[Dataset entries]
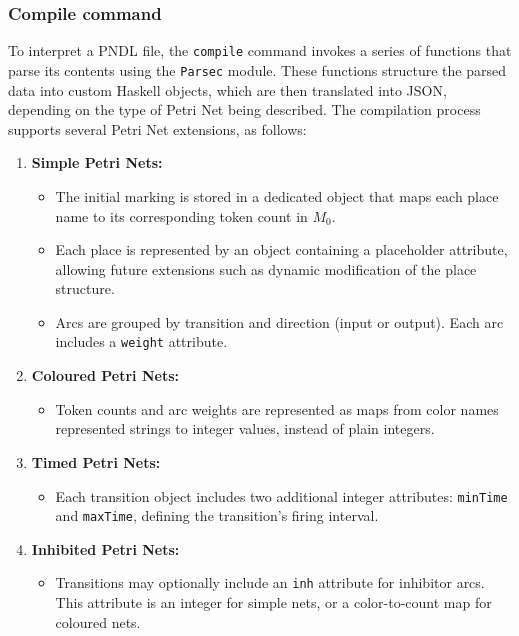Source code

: \documentclass[12pt]{article}
\begin{document}
        \subsubsection{Compile command}
        To interpret a PNDL file, the \texttt{compile} command invokes a series of functions that parse its contents using the \texttt{Parsec} module. These functions structure the parsed data into custom Haskell objects, which are then translated into JSON, depending on the type of Petri Net being described. The compilation process supports several Petri Net extensions, as follows:

        \begin{enumerate}
            \item \textbf{Simple Petri Nets:}
            \begin{itemize}
                \item The initial marking is stored in a dedicated object that maps each place name to its corresponding token count in $M_0$.
                \item Each place is represented by an object containing a placeholder attribute, allowing future extensions such as dynamic modification of the place structure.
                \item Arcs are grouped by transition and direction (input or output). Each arc includes a \texttt{weight} attribute.
            \end{itemize}
        
            \item \textbf{Coloured Petri Nets:}
            \begin{itemize}
                \item Token counts and arc weights are represented as maps from color names represented strings to integer values, instead of plain integers.
            \end{itemize}
        
            \item \textbf{Timed Petri Nets:}
            \begin{itemize}
                \item Each transition object includes two additional integer attributes: \texttt{minTime} and \texttt{maxTime}, defining the transition's firing interval.
            \end{itemize}
        
            \item \textbf{Inhibited Petri Nets:}
            \begin{itemize}
                \item Transitions may optionally include an \texttt{inh} attribute for inhibitor arcs. This attribute is an integer for simple nets, or a color-to-count map for coloured nets.
            \end{itemize}
        

\end{enumerate}
\end{document}

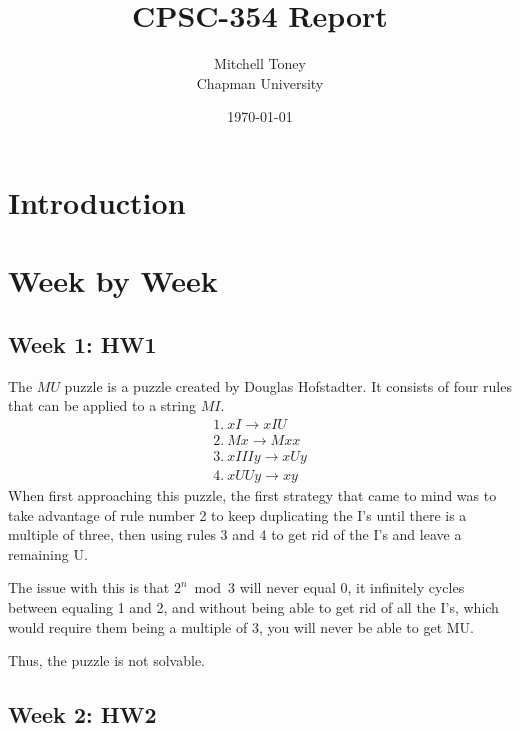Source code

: \documentclass{article}
\title{CPSC-354 Report}
\author{Mitchell Toney  \\ Chapman University}
\date{\today}
\theoremstyle{theorem}
\theoremstyle{definition}
\theoremstyle{remark}
\begin{document}
\maketitle

\begin{abstract}
\end{abstract}

\setcounter{tocdepth}{3}
\tableofcontents

\section{Introduction}\label{intro}

\section{Week by Week}\label{homework}

\subsection{Week 1: HW1}
The $MU$ puzzle is a puzzle created by Douglas Hofstadter. It consists of four rules that can be applied to a string $MI$.
\[
\begin{array}{l}
1.\ xI \rightarrow xIU \\
2.\ Mx \rightarrow Mxx \\
3.\ xIIIy \rightarrow xUy \\
4.\ xUUy \rightarrow xy 
\end{array}
\]
When first approaching this puzzle, the first strategy that came to mind was to take advantage of rule number 2 to keep duplicating the I's until there is a multiple of three, then using rules 3 and 4 to get rid of the I's and leave a remaining U.

The issue with this is that $2^{n}\bmod 3$ will never equal 0, it infinitely cycles between equaling 1 and 2, and without being able to get rid of all the I's, which would require them being a multiple of 3, you will never be able to get MU.

Thus, the puzzle is not solvable.

\subsection{Week 2: HW2}
\end{document}
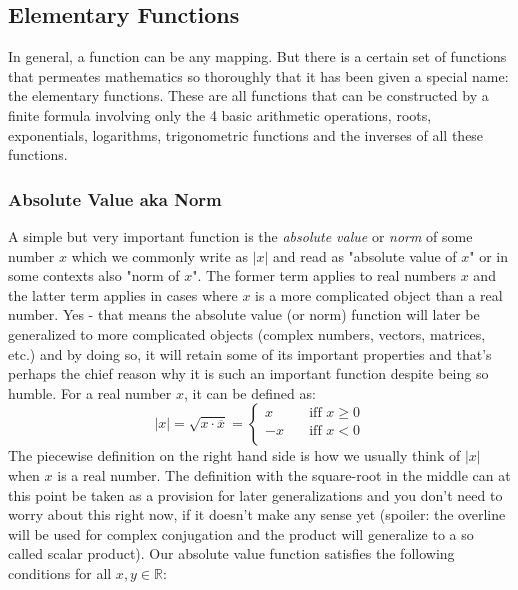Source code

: \subsection{Elementary Functions}
In general, a function can be any mapping. But there is a certain set of functions that permeates mathematics so thoroughly that it has been given a special name: the elementary functions. These are all functions that can be constructed by a finite formula involving only the 4 basic arithmetic operations, roots, exponentials, logarithms, trigonometric functions and the inverses of all these functions.


\subsubsection{Absolute Value aka Norm}
A simple but very important function is the \emph{absolute value} or \emph{norm} of some number $x$ which we commonly write as $|x|$ and read as "absolute value of $x$" or in some contexts also "norm of $x$". The former term applies to real numbers $x$ and the latter term applies in cases where $x$ is a more complicated object than a real number. Yes - that means the absolute value (or norm) function will later be generalized to more complicated objects (complex numbers, vectors, matrices, etc.) and by doing so, it will retain some of its important properties and that's perhaps the chief reason why it is such an important function despite being so humble. For a real number $x$, it can be defined as:
\begin{equation}
 |x| = \sqrt{x \cdot \overline{x}} = 
\begin{cases} 
  x \quad & \text{iff } x \geq 0 \\
 -x \quad & \text{iff } x   <  0 \\
\end{cases} 
\end{equation}
The piecewise definition on the right hand side is how we usually think of $|x|$ when $x$ is a real number. The definition with the square-root in the middle can at this point be taken as a provision for later generalizations and you don't need to worry about this right now, if it doesn't make any sense yet (spoiler: the overline will be used for complex conjugation and the product will generalize to a so called scalar product). Our absolute value function satisfies the following conditions for all $x,y \in \mathbb{R}$:

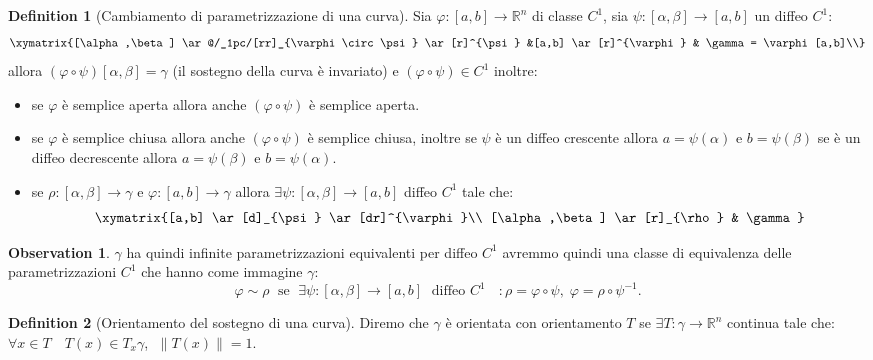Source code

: \documentclass[leqno]{article}
\theoremstyle{definition}
\newtheorem{definition}{Definition}[section]
\numberwithin{equation}{section}
\newtheorem{observation}[theorem]{Observation}
\theoremstyle{remark}
\begin{document}
	\begin{definition}[Cambiamento di parametrizzazione di una curva]
		Sia $\varphi: [a,b] \to \mathbb{R}^n$ di classe $C^1$, sia $\psi : [\alpha,\beta] \to [a,b]$ un diffeo $C^1$:
		\begin{equation}
			\xymatrix{[\alpha,\beta] \ar@/_1pc/[rr]_{\varphi \circ \psi} 
				\ar[r]^{\psi}  &[a,b] \ar[r]^{\varphi} & \gamma = \varphi [a,b]\\}
		\end{equation}
		allora $(\varphi \circ \psi) [\alpha, \beta] = \gamma$ (il sostegno della curva è invariato) e $(\varphi \circ \psi) \in C^1$ inoltre:
		\begin{itemize}
			\item se $\varphi$ è semplice aperta allora anche $(\varphi \circ \psi)$ è semplice aperta. 
			\item se $\varphi$ è semplice chiusa allora anche $(\varphi \circ \psi)$ è semplice chiusa, inoltre se $\psi$ è un diffeo crescente allora $a=\psi(\alpha)$ e $b=\psi(\beta)$ se è un diffeo decrescente allora $a=\psi(\beta)$ e $b=\psi(\alpha)$.
			\item se $\rho : [\alpha,\beta]\to \gamma$ e $\varphi : [a,b] \to \gamma$ allora $\exists \psi : [\alpha, \beta] \to [a,b]$ diffeo $C^1$ tale che:\begin{equation}
				\xymatrix{[a,b] \ar[d]_{\psi} \ar[dr]^{\varphi}\\
					[\alpha,\beta] \ar[r]_{\rho} & \gamma}
			\end{equation}
		\end{itemize}
		\begin{observation}
			$\gamma$ ha quindi infinite parametrizzazioni equivalenti per diffeo $C^1$ avremmo quindi una classe di equivalenza delle parametrizzazioni $C^1$ che hanno come immagine $\gamma$:
			\begin{equation}
				\varphi \sim \rho \; \text{ se } \; \exists \psi : [\alpha,\beta] \to [a,b] \; \text{ diffeo $C^1$ } \; : \rho = \varphi \circ \psi, \; \varphi = \rho \circ \psi^{-1}.
			\end{equation}
		\end{observation}
	\end{definition}
	
	\begin{definition}[Orientamento del sostegno di una curva]
		Diremo che $\gamma$ è orientata con orientamento $T$ se $\exists T : \gamma \to \mathbb{R}^n$ continua tale che: $\forall x \in T \quad T(x)\in T_x\gamma$, $\;\lVert T(x) \rVert =1.$
	\end{definition}
	
\end{document}
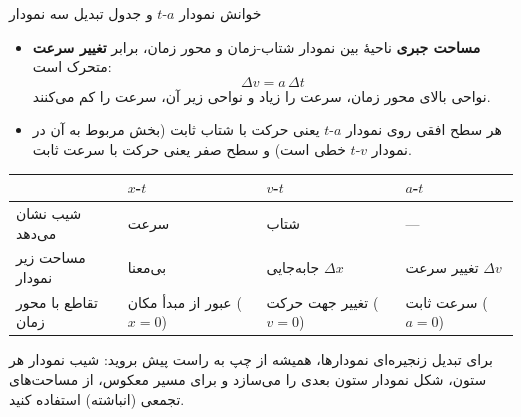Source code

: \documentclass[12pt, a4paper]{article}
\begin{document}
\begin{conceptbox}{خوانش نمودار $a$-$t$ و جدول تبدیل سه نمودار}
\begin{itemize}
    \item \textbf{مساحت جبری} ناحیهٔ بین نمودار شتاب-زمان و محور زمان، برابر \textbf{تغییر سرعت} متحرک است:
    \[
    \Delta v = a\,\Delta t
    \]
    نواحی بالای محور زمان، سرعت را زیاد و نواحی زیر آن، سرعت را کم می‌کنند.
    \item هر سطح افقی روی نمودار $a$-$t$ یعنی حرکت با شتاب ثابت (بخش مربوط به آن در نمودار $v$-$t$ خطی است) و سطح صفر یعنی حرکت با سرعت ثابت.
\end{itemize}
\begin{center}
\begin{tabular}{p{1.8cm} p{3.3cm} p{3.3cm} p{3.3cm}}
\toprule
 & $x$-$t$ & $v$-$t$ & $a$-$t$ \\
\midrule
شیب نشان می‌دهد & سرعت & شتاب & --- \\
مساحت زیر نمودار & بی‌معنا & جابه‌جایی $\Delta x$ & تغییر سرعت $\Delta v$ \\
تقاطع با محور زمان & عبور از مبدأ مکان ($x=0$) & تغییر جهت حرکت ($v=0$) & سرعت ثابت ($a=0$) \\
\bottomrule
\end{tabular}
\end{center}
برای تبدیل زنجیره‌ای نمودارها، همیشه از چپ به راست پیش بروید: شیب نمودار هر ستون، شکل نمودار ستون بعدی را می‌سازد و برای مسیر معکوس، از مساحت‌های تجمعی (انباشته) استفاده کنید.
\end{conceptbox}
\end{document}
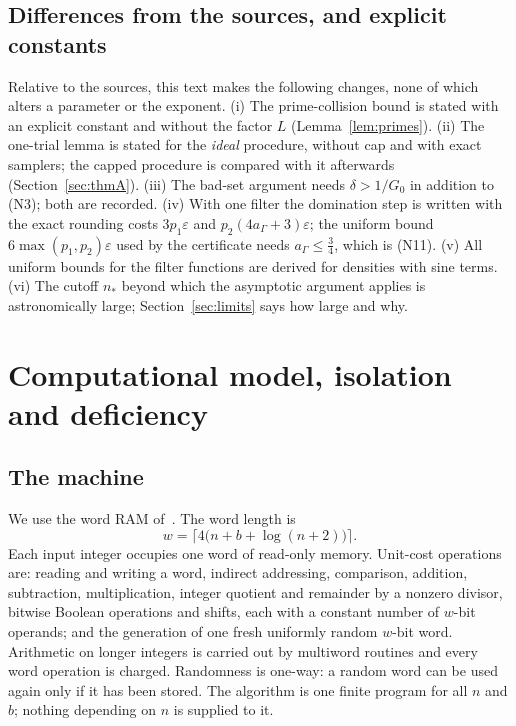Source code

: \documentclass[11pt]{article}
\theoremstyle{definition}
\newcommand{\eps}{\varepsilon}
\begin{document}
\subsection{Differences from the sources, and explicit constants}\label{sec:sources}
Relative to the sources, this text makes the following changes, none of which alters a parameter or the exponent.
(i) The prime-collision bound is stated with an explicit constant and without the factor $L$
(Lemma~\ref{lem:primes}). (ii) The one-trial lemma is stated for the \emph{ideal} procedure, without cap and with
exact samplers; the capped procedure is compared with it afterwards (Section~\ref{sec:thmA}). (iii) The bad-set
argument needs $\delta>1/G_0$ in addition to \textup{(N3)}; both are recorded. (iv) With one filter the domination
step is written with the exact rounding costs $3p_1\eps$ and $p_2(4a_\Gamma+3)\eps$; the uniform bound
$6\max(p_1,p_2)\eps$ used by the certificate needs $a_\Gamma\le\tfrac34$, which is \textup{(N11)}. (v) All uniform
bounds for the filter functions are derived for densities with sine terms. (vi) The cutoff $n_*$ beyond which the
asymptotic argument applies is astronomically large; Section~\ref{sec:limits} says how large and why.

\section{Computational model, isolation and deficiency}\label{sec:model}

\subsection{The machine}
We use the word RAM of~\cite{OAI}. The word length is
\begin{equation}\label{eq:word}
 w=\bigl\lceil 4\bigl(n+b+\log(n+2)\bigr)\bigr\rceil .
\end{equation}
Each input integer occupies one word of read-only memory. Unit-cost operations are: reading and writing a word,
indirect addressing, comparison, addition, subtraction, multiplication, integer quotient and remainder by a nonzero
divisor, bitwise Boolean operations and shifts, each with a constant number of $w$-bit operands; and the generation
of one fresh uniformly random $w$-bit word. Arithmetic on longer integers is carried out by multiword routines and
every word operation is charged. Randomness is one-way: a random word can be used again only if it has been stored.
The algorithm is one finite program for all $n$ and $b$; nothing depending on $n$ is supplied to it.
\end{document}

▸ **GOAL OF THE EXERCISE**: Look back at the data above, then output exactly the lines from the line holding "با سرعت ثابت." up to and including the line holding "Each input integer". Leave out the pictures.

▸ **EXERCISE OUTPUT**:
    \item هر سطح افقی روی نمودار $a$-$t$ یعنی حرکت با شتاب ثابت (بخش مربوط به آن در نمودار $v$-$t$ خطی است) و سطح صفر یعنی حرکت با سرعت ثابت.
\end{itemize}
\begin{center}
\begin{tabular}{p{1.8cm} p{3.3cm} p{3.3cm} p{3.3cm}}
\toprule
 & $x$-$t$ & $v$-$t$ & $a$-$t$ \\
\midrule
شیب نشان می‌دهد & سرعت & شتاب & --- \\
مساحت زیر نمودار & بی‌معنا & جابه‌جایی $\Delta x$ & تغییر سرعت $\Delta v$ \\
تقاطع با محور زمان & عبور از مبدأ مکان ($x=0$) & تغییر جهت حرکت ($v=0$) & سرعت ثابت ($a=0$) \\
\bottomrule
\end{tabular}
\end{center}
برای تبدیل زنجیره‌ای نمودارها، همیشه از چپ به راست پیش بروید: شیب نمودار هر ستون، شکل نمودار ستون بعدی را می‌سازد و برای مسیر معکوس، از مساحت‌های تجمعی (انباشته) استفاده کنید.
\end{conceptbox}
\end{document}
Source code

: \documentclass[11pt]{article}
\theoremstyle{definition}
\newcommand{\eps}{\varepsilon}
\begin{document}
\subsection{Differences from the sources, and explicit constants}\label{sec:sources}
Relative to the sources, this text makes the following changes, none of which alters a parameter or the exponent.
(i) The prime-collision bound is stated with an explicit constant and without the factor $L$
(Lemma~\ref{lem:primes}). (ii) The one-trial lemma is stated for the \emph{ideal} procedure, without cap and with
exact samplers; the capped procedure is compared with it afterwards (Section~\ref{sec:thmA}). (iii) The bad-set
argument needs $\delta>1/G_0$ in addition to \textup{(N3)}; both are recorded. (iv) With one filter the domination
step is written with the exact rounding costs $3p_1\eps$ and $p_2(4a_\Gamma+3)\eps$; the uniform bound
$6\max(p_1,p_2)\eps$ used by the certificate needs $a_\Gamma\le\tfrac34$, which is \textup{(N11)}. (v) All uniform
bounds for the filter functions are derived for densities with sine terms. (vi) The cutoff $n_*$ beyond which the
asymptotic argument applies is astronomically large; Section~\ref{sec:limits} says how large and why.

\section{Computational model, isolation and deficiency}\label{sec:model}

\subsection{The machine}
We use the word RAM of~\cite{OAI}. The word length is
\begin{equation}\label{eq:word}
 w=\bigl\lceil 4\bigl(n+b+\log(n+2)\bigr)\bigr\rceil .
\end{equation}
Each input integer occupies one word of read-only memory. Unit-cost operations are: reading and writing a word,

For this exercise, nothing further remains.